Selain pola perkembangbiakannya, alasan lainnya yang membuat tanaman ini menjadi invasif adalah sifatnya yang dapat tumbuh dengan baik di area dengan intensitas cahaya matahari yang minim. Invasi kelompok tanaman Langkap membuat tutupan kanopi yang sangat rapat sehingga menghambat penetrasi cahaya matahari ke lantai hutan. Rendahnya intensitas cahaya matahari yang masuk ke lantai hutan membuat daya tumbuh tanaman lain menjadi berkurang, bahkan hilang. Hal inilah yang mengancam keanekaragaman tanaman pakan badak dan tentu berpengaruh langsung pada kelestarian Badak Jawa.

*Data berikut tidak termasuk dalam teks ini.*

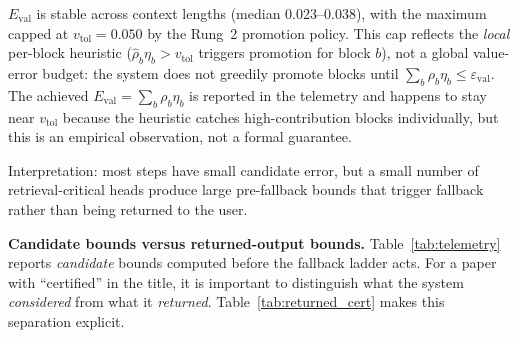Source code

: \documentclass[10pt,twocolumn,a4paper]{article}
\theoremstyle{definition}
\theoremstyle{remark}
\begin{document}
$E_{\mathrm{val}}$ is stable across context lengths (median 0.023--0.038), with the maximum capped at $v_{\mathrm{tol}}{=}0.050$ by the Rung~2 promotion policy.  This cap reflects the \emph{local} per-block heuristic ($\hat{\rho}_b \eta_b > v_{\mathrm{tol}}$ triggers promotion for block $b$), not a global value-error budget: the system does not greedily promote blocks until $\sum_b \rho_b \eta_b \leq \varepsilon_{\mathrm{val}}$.  The achieved $E_{\mathrm{val}}{=}\sum_b \rho_b \eta_b$ is reported in the telemetry and happens to stay near $v_{\mathrm{tol}}$ because the heuristic catches high-contribution blocks individually, but this is an empirical observation, not a formal guarantee.

Interpretation: most steps have small candidate error, but a small number of retrieval-critical heads produce large pre-fallback bounds that trigger fallback rather than being returned to the user.

\textbf{Candidate bounds versus returned-output bounds.}  Table~\ref{tab:telemetry} reports \emph{candidate} bounds computed before the fallback ladder acts.  For a paper with ``certified'' in the title, it is important to distinguish what the system \emph{considered} from what it \emph{returned}.  Table~\ref{tab:returned_cert} makes this separation explicit.
\end{document}
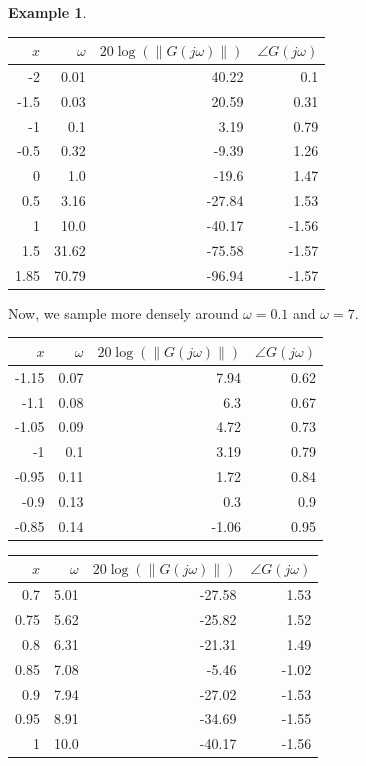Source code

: \documentclass[a4paper,11pt]{report}
\theoremstyle{definition}
\newtheorem{mdexample}{Example}
\newenvironment{example}%
  {\vspace{0.1cm}\begin{mdframed}[backgroundcolor=lightgray]\begin{mdexample}}%
  {\end{mdexample}\end{mdframed}\vspace{0.1cm}}
\begin{document}
\begin{example}
\begin{description}
  \begin{tabular}{|r|r|r|r|}
    \hline
    $x$ & $\omega$ & $20\log(\|G(j\omega)\|)$ & $\angle G(j\omega)$\\
    \hline
    -2 & 0.01 & 40.22 & 0.1 \\
    -1.5 & 0.03 & 20.59 & 0.31 \\
    -1 & 0.1 & 3.19 & 0.79 \\
    -0.5 & 0.32 & -9.39 & 1.26 \\
    0 & 1.0 & -19.6 & 1.47 \\
    0.5 & 3.16 & -27.84 & 1.53 \\
    1 & 10.0 & -40.17 & -1.56 \\
    1.5 & 31.62 & -75.58 & -1.57 \\
    1.85 & 70.79 & -96.94 & -1.57 \\
    \hline
  \end{tabular}

  Now, we sample more densely around $\omega=0.1$ and $\omega=7$.

  \begin{tabular}{|r|r|r|r|}
    \hline
    $x$ & $\omega$ & $20\log(\|G(j\omega)\|)$ & $\angle G(j\omega)$\\
    \hline
    -1.15 & 0.07 & 7.94 & 0.62 \\
    -1.1 & 0.08 & 6.3 & 0.67 \\
    -1.05 & 0.09 & 4.72 & 0.73 \\
    -1 & 0.1 & 3.19 & 0.79 \\
    -0.95 & 0.11 & 1.72 & 0.84 \\
    -0.9 & 0.13 & 0.3 & 0.9 \\
    -0.85 & 0.14 & -1.06 & 0.95 \\
    \hline
  \end{tabular}

  \begin{tabular}{|r|r|r|r|}
    \hline
    $x$ & $\omega$ & $20\log(\|G(j\omega)\|)$ & $\angle G(j\omega)$\\
    \hline
    0.7 & 5.01 & -27.58 & 1.53 \\
    0.75 & 5.62 & -25.82 & 1.52 \\
    0.8 & 6.31 & -21.31 & 1.49 \\
    0.85 & 7.08 & -5.46 & -1.02 \\
    0.9 & 7.94 & -27.02 & -1.53 \\
    0.95 & 8.91 & -34.69 & -1.55 \\
    1 & 10.0 & -40.17 & -1.56 \\
    \hline
  \end{tabular}


\end{description}
\end{example}
\end{document}
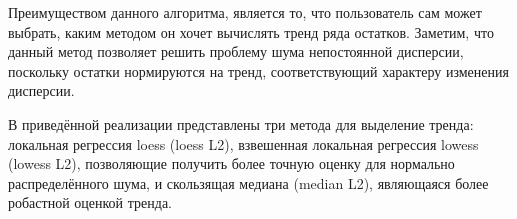 \documentclass[specialist,
               substylefile = spbu.rtx,
               subf,href,colorlinks=true, 12pt]{disser}
\begin{document}

\normalsize{Преимуществом данного алгоритма, является то, что пользователь сам может выбрать, каким методом он хочет вычислять тренд ряда остатков. Заметим, что данный метод позволяет решить проблему шума непостоянной дисперсии, поскольку остатки нормируются на тренд, соответствующий характеру изменения дисперсии. 
	
В приведённой реализации представлены три метода для выделение тренда: локальная регрессия loess (loess L2), взвешенная локальная регрессия lowess (lowess L2), позволяющие получить более точную оценку для нормально распределённого шума, и скользящая медиана (median L2), являющаяся более робастной оценкой тренда.}
\end{document}
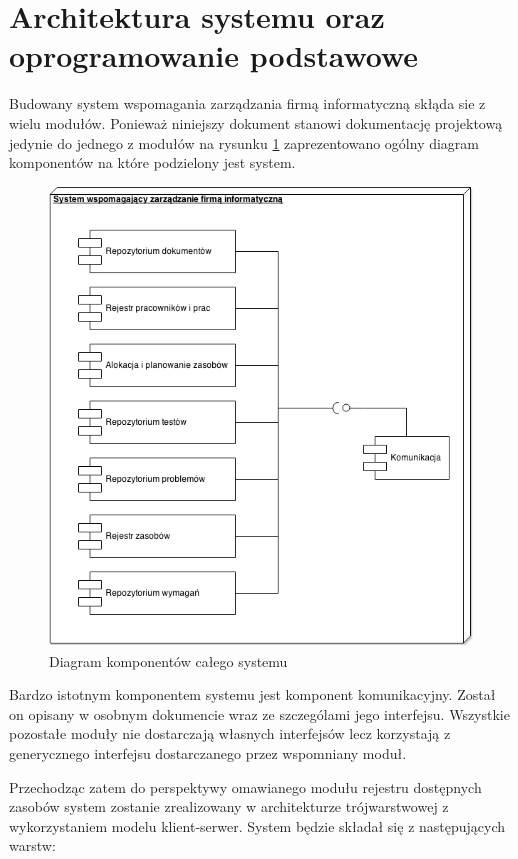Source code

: \section{Architektura systemu oraz oprogramowanie podstawowe}

Budowany system wspomagania zarządzania firmą informatyczną skłąda sie
z wielu modułów. Ponieważ niniejszy dokument stanowi dokumentację
projektową jedynie do jednego z modułów na rysunku \ref{fig:labelArchOgol}
zaprezentowano ogólny diagram komponentów na które podzielony jest system.

\begin{figure}[h]
	\centering
	\includegraphics[width=\textwidth]{img/archogol}
	\caption{Diagram komponentów całego systemu\label{fig:labelArchOgol}}
\end{figure}

Bardzo istotnym komponentem systemu jest komponent
komunikacyjny. Został on opisany w osobnym dokumencie wraz ze
szczególami jego interfejsu. Wszystkie pozostałe moduły nie
dostarczają własnych interfejsów lecz korzystają z generycznego
interfejsu dostarczanego przez wspomniany moduł.

Przechodząc zatem do perspektywy omawianego modułu rejestru dostępnych
zasobów system zostanie zrealizowany w architekturze trójwarstwowej z
wykorzystaniem modelu klient-serwer. System będzie składał się z
następujących warstw:

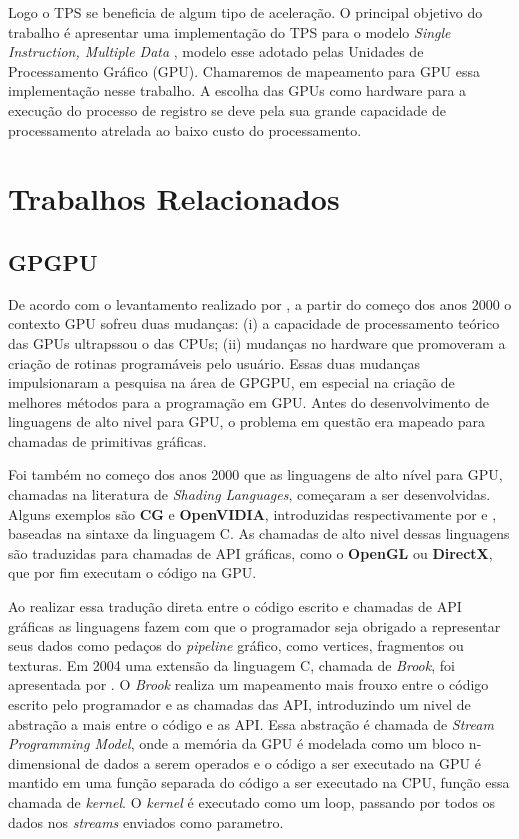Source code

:   Logo o TPS se beneficia de algum tipo de aceleração. O principal objetivo do
trabalho é apresentar uma implementação do TPS para o modelo \textit{Single
Instruction, Multiple Data} \cite{patterson2013computer}, modelo esse adotado
pelas Unidades de Processamento Gráfico (GPU). Chamaremos de mapeamento para GPU
essa implementação nesse trabalho. A escolha das GPUs como hardware para a
execução do processo de registro se deve pela sua grande capacidade de
processamento atrelada ao baixo custo do processamento.
\section{Trabalhos Relacionados}
\label{sec:trabalhosRelacionados}

\subsection{GPGPU}

  De acordo com o levantamento realizado por \cite{owens2007survey}, a partir do
começo dos anos 2000 o contexto GPU sofreu duas mudanças: (i) a capacidade de
processamento teórico das GPUs ultrapssou o das CPUs; (ii) mudanças no hardware
que promoveram a criação de rotinas programáveis pelo usuário. Essas duas
mudanças impulsionaram a pesquisa na área de GPGPU, em especial na criação de
melhores métodos para a programação em GPU. Antes do desenvolvimento de
linguagens de alto nivel para GPU, o problema em questão era mapeado para
chamadas de primitivas gráficas.

  Foi também no começo dos anos 2000 que as linguagens de alto nível para GPU,
chamadas na literatura de \textit{Shading Languages}, começaram a ser
desenvolvidas. Alguns exemplos são \textbf{CG} e \textbf{OpenVIDIA},
introduzidas respectivamente por \cite{mark2003cg} e \cite{fung2005openvidia},
baseadas na sintaxe da linguagem C. As chamadas de alto nivel dessas linguagens
são traduzidas para chamadas de API gráficas, como o \textbf{OpenGL} ou
\textbf{DirectX}, que por fim executam o código na GPU.

  Ao realizar essa tradução direta entre o código escrito e chamadas de API
gráficas as linguagens fazem com que o programador seja obrigado a representar
seus dados como pedaços do  \textit{pipeline} gráfico, como vertices, fragmentos
ou texturas. Em 2004 uma extensão da linguagem C, chamada de \textit{Brook},
foi apresentada por \cite{buck2004brook}. O \textit{Brook} realiza um mapeamento
mais frouxo entre o código escrito pelo programador e as chamadas das API,
introduzindo um nivel de abstração a mais entre o código e as API. Essa
abstração é chamada de \textit{Stream Programming Model}, onde a memória da GPU
é modelada como um bloco n-dimensional de dados a serem operados e o código a
ser executado na GPU é mantido em uma função separada do código a ser executado
na CPU, função essa chamada de \textit{kernel}. O \textit{kernel} é executado
como um loop, passando por todos os dados nos \textit{streams} enviados como
parametro.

Untuk mengatasi hal ini, WWF-Indonesia melakukan berbagai upaya guna seperti monitoring, melakukan penelitian, dan juga pengandalian tanaman langkap itu sendiri. WWF-Indonesia melakukan pengendalian langkap yang dimaksudkan untuk mengurangi kepadatan langkap di Ujung Kulon. Pengendalian ini dilakukan secara manual dan tidak menggunakan kimia. Selain pengendalian, WWF-Indonesia juga melakukan monitoring guna mengetahui efektifitas pengendalian dan pengaruhnya terhadap pertumbuhan tanaman pakan badak Jawa, serta penggunaan ruang oleh Badak Jawa dan satwa lainnya.
Upaya lainnya dalam rangka menyelesaikan permasalahan Langkap, WWF-Indonesia bersama Balai Taman Nasional Ujung Kulon, Institut Pertanian Bogor, dan Universitas Gajah Mada juga telah menyusun desain pengendalian tanaman Langkap di Ujung Kulon.
Jika tanaman Langkap menginvasi habitat Badak Jawa yang cukup luas di Taman Nasional Ujung Kulon, pemindahan habitat ke luar Ujung Kulon menjadi salah satu opsi yang perlu dipikirkan. Kondisi Taman Nasional Ujung Kulon yang juga tidak lepas dari ancaman letusan Krakatau, gempa bumi dan tsunami juga menjadi alasan lain mengapa perlu adanya habitat kedua bagi Badak Jawa. Karena jika tsunami terjadi dan populasi Badak Jawa hanya berada di Ujung Kulon, dapat dipastikan bahwa kita akan kehilangan satwa warisan dunia kebanggaan Indonesia ini.